> _What is needed_
Transcribe exactly the lines that fall between the one holding "implementing this by" and the one holding "to abstract the", inclusive, from the entries below.

▶

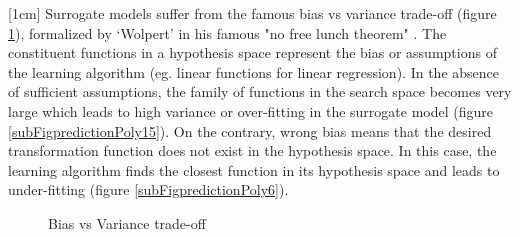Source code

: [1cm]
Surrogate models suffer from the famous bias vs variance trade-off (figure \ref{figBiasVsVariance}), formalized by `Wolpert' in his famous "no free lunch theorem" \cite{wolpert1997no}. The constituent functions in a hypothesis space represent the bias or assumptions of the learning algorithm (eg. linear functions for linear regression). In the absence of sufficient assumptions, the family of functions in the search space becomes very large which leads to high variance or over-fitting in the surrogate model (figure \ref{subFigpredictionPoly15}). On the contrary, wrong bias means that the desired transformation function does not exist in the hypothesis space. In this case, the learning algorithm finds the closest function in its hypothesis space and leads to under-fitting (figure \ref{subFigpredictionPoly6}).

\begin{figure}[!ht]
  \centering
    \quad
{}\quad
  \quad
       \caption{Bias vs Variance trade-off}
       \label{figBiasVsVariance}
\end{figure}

◀
▶

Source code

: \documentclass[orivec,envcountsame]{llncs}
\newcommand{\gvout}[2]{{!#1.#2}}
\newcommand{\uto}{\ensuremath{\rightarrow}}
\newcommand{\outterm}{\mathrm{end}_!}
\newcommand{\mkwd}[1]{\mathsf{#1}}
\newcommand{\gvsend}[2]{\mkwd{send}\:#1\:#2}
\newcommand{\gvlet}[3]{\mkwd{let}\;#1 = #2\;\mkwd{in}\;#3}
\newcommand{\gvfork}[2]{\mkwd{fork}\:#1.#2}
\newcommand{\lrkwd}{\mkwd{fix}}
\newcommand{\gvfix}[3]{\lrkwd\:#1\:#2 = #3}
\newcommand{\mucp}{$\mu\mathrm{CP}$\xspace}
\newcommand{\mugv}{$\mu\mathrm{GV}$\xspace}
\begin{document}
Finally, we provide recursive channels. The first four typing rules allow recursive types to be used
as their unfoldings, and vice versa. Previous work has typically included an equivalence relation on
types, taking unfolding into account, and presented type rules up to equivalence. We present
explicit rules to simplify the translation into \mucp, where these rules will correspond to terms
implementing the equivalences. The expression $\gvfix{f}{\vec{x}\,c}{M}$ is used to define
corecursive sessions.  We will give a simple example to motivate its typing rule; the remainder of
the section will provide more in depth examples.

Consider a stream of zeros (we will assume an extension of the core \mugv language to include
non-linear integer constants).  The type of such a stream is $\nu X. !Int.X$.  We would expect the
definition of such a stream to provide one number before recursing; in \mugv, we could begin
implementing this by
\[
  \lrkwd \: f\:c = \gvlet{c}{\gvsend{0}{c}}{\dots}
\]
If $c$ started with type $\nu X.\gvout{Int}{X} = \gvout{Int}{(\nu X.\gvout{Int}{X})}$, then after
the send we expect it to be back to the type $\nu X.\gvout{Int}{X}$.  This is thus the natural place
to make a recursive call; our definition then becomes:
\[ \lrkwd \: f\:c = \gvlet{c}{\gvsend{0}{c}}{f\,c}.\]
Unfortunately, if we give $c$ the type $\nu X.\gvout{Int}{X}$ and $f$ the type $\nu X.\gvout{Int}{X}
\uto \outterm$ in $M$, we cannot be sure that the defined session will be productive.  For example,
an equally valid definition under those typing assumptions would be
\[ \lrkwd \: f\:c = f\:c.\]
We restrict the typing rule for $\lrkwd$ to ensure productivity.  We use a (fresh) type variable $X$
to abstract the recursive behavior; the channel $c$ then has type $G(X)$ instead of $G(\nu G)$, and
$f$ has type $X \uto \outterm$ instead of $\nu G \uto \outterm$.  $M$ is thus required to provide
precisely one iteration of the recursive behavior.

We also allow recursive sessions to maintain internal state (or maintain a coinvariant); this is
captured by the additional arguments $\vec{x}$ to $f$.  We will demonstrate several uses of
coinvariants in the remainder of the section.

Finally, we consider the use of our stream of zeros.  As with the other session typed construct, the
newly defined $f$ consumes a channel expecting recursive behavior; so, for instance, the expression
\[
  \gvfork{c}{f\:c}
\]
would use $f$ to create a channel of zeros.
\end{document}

◀

> _Exercise response_
implementing this by
\[
  \lrkwd \: f\:c = \gvlet{c}{\gvsend{0}{c}}{\dots}
\]
If $c$ started with type $\nu X.\gvout{Int}{X} = \gvout{Int}{(\nu X.\gvout{Int}{X})}$, then after
the send we expect it to be back to the type $\nu X.\gvout{Int}{X}$.  This is thus the natural place
to make a recursive call; our definition then becomes:
\[ \lrkwd \: f\:c = \gvlet{c}{\gvsend{0}{c}}{f\,c}.\]
Unfortunately, if we give $c$ the type $\nu X.\gvout{Int}{X}$ and $f$ the type $\nu X.\gvout{Int}{X}
\uto \outterm$ in $M$, we cannot be sure that the defined session will be productive.  For example,
an equally valid definition under those typing assumptions would be
\[ \lrkwd \: f\:c = f\:c.\]
We restrict the typing rule for $\lrkwd$ to ensure productivity.  We use a (fresh) type variable $X$
to abstract the recursive behavior; the channel $c$ then has type $G(X)$ instead of $G(\nu G)$, and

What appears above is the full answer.